### DATA FOR THE TASK

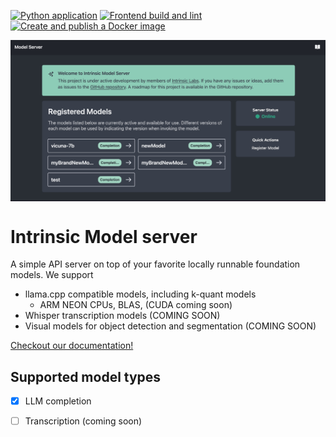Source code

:[![Python application](https://github.com/IntrinsicLabsAI/intrinsic-model-server/actions/workflows/python-app.yml/badge.svg)](https://github.com/IntrinsicLabsAI/intrinsic-model-server/actions/workflows/python-app.yml)
[![Frontend build and lint](https://github.com/IntrinsicLabsAI/intrinsic-model-server/actions/workflows/frontend.yml/badge.svg)](https://github.com/IntrinsicLabsAI/intrinsic-model-server/actions/workflows/frontend.yml)
[![Create and publish a Docker image](https://github.com/IntrinsicLabsAI/intrinsic-model-server/actions/workflows/docker.yml/badge.svg)](https://github.com/IntrinsicLabsAI/intrinsic-model-server/actions/workflows/docker.yml)


<img src="docs/app.jpg" style="display:block; margin:auto; width:auto"  />

# Intrinsic Model server

A simple API server on top of your favorite locally runnable foundation models. We support

* llama.cpp compatible models, including k-quant models
  * ARM NEON CPUs, BLAS, (CUDA coming soon)
* Whisper transcription models (COMING SOON)
* Visual models for object detection and segmentation (COMING SOON)


[Checkout our documentation!](https://intrinsiclabsai.github.io/intrinsic-model-server)

## Supported model types

- [x] LLM completion
- [ ] Transcription (coming soon)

### TO DO
Starting at the line that contains "segmentation (COMING SOON)", retype each line through the end of the listing above and nothing else.

### RESPONSE TO THE EXERCISE
* Visual models for object detection and segmentation (COMING SOON)


[Checkout our documentation!](https://intrinsiclabsai.github.io/intrinsic-model-server)

## Supported model types

- [x] LLM completion
- [ ] Transcription (coming soon)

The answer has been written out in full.